■ Information supplied:
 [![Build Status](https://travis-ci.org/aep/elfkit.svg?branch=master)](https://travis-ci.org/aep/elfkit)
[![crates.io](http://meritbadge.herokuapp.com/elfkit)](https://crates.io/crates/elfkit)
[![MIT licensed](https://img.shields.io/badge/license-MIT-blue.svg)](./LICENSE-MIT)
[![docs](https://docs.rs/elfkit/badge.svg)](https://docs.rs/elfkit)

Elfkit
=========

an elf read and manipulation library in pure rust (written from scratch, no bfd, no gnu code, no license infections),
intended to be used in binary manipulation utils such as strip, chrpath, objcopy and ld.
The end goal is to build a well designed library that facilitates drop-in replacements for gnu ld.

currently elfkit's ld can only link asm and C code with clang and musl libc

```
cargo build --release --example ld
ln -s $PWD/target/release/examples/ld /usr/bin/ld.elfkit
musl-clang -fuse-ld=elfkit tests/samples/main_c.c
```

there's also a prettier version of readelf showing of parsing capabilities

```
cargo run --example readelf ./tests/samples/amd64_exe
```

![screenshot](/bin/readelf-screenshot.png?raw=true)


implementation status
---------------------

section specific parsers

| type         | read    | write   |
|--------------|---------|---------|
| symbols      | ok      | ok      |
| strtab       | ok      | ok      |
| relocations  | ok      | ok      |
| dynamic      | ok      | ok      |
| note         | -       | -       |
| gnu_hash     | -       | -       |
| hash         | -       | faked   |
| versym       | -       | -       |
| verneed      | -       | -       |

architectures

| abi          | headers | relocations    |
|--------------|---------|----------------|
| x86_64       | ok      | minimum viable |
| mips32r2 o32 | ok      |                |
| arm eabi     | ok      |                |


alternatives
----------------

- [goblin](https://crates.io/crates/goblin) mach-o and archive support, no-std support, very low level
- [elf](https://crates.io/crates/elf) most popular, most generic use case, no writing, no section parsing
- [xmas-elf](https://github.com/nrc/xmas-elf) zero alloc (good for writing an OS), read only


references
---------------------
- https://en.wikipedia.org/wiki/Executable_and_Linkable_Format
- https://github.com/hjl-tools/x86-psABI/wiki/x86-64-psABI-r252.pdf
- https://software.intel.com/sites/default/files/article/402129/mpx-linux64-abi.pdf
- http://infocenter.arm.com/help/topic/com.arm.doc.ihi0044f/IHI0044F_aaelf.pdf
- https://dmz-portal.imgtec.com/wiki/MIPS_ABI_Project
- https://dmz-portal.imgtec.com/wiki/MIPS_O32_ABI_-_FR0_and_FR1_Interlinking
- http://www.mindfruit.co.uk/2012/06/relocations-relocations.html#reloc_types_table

■ What the task requires: Show the lines in the entries above that include the string "github".

■ Answer space:
- [xmas-elf](https://github.com/nrc/xmas-elf) zero alloc (good for writing an OS), read only
- https://github.com/hjl-tools/x86-psABI/wiki/x86-64-psABI-r252.pdf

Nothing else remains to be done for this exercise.